1. Shutter speed
When photographing birds it’s really advisable to work with fast shutter speeds to ensure you get crisp and sharp images. The general rule is to have a shutter speed at least equalling that of your focal length, so if you’re working at 500 mm you’ll need 1/500th of a second. In honesty it’s best to play it safe and always try to have a shutter speed around the 1/1000 mark to really help reduce any subject movement as well as any camera shake and ensure sharper images. To get a faster speed, often we need to work with wide open apertures, or raise the ISO to help us maintain the shutter speed we’re after.

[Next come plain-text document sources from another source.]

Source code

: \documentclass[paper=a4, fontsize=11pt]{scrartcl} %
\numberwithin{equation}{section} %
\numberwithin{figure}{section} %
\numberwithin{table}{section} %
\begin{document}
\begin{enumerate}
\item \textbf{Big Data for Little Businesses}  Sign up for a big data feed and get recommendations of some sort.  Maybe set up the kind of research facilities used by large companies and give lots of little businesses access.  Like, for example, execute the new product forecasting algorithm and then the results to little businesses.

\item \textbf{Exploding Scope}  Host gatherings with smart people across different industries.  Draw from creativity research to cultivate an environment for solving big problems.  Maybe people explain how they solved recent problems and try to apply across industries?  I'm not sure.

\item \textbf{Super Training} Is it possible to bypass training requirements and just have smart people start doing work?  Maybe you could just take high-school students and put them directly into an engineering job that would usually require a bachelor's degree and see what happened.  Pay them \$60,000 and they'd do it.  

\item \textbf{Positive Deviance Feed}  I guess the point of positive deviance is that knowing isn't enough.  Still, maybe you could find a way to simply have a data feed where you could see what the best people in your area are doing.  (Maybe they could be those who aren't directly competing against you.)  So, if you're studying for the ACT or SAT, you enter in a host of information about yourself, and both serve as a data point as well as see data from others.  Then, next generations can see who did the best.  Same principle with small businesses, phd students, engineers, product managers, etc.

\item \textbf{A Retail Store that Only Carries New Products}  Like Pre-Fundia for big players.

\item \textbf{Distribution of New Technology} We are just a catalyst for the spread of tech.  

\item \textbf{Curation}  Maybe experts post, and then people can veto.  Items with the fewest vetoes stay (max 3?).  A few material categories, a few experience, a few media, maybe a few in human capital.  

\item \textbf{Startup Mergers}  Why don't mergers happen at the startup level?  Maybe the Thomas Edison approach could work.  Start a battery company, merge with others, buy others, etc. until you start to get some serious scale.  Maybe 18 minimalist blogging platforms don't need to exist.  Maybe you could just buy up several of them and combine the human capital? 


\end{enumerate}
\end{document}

When working with long lenses, supporting them is key in order to get the best sharpness in your images. Working handheld is an option in very bright conditions, but often support is highly recommended. If you are working from land, a tripod is a great option, often paired with a gimbal or fluid head to make panning and framing with your long lens a breeze. If you are working from a vehicle such as on safari, a beanbag might be a better option, as they can be positioned on the door or bars to give a solid support without taking up loads of room. Another option for working from vehicles is the super clamp, a powerful metal clamp that enables you to fix your tripod head to the bars of the jeep, allowing you more flexibility and stability than a simple bean bag.
3. In flight
Birds of course spend a lot of time in the air, unless they’re a penguin.. so be sure to get familiar with shooting flight shots. In terms of exposure, as the background is often brighter, you’ll need to overexpose slightly (often around 2/3) to ensure you capture the details in the undersides of the feathers. Autofocus in flight can also pose problems, so try using multi point or patterned AF to help you pick up moving subjects. These work with multiple areas to lock and track your subject, making the autofocus more accurate. Before you head out on a trip, make sure you get used to knowing how to switch quickly between modes, as it will enable you to react far faster when you’re out in the field.
4. The eye has it
When photographing birds one key thing is to always try and focus on the eye. Holding this in focus will create considerably more pleasing images as we have a tendency to look straight to the eye of any given subject. When composing, also try to have your subjects looking into the frame, as this will create more natural looking images than if they are looking off to the side or out of the image.
5. Add motion
As a more advanced tip, adding motion into your images can add a whole new dimension. With birds flying and moving there is a huge amount of scope for creating dramatic and dynamic shots, blurring out backgrounds and panning with the motion of your subject. Often this will require a much slower shutter speed of around 1/60th of a second, and then panning in time with the bird to maintain a uniform background blur and add to the sense of motion. If you are photographing large groups of birds, sometimes keeping your camera still (working from a tripod or support) and using a slow shutter speed to show movement of a whole flock or group, can make some different and equally pleasing shots.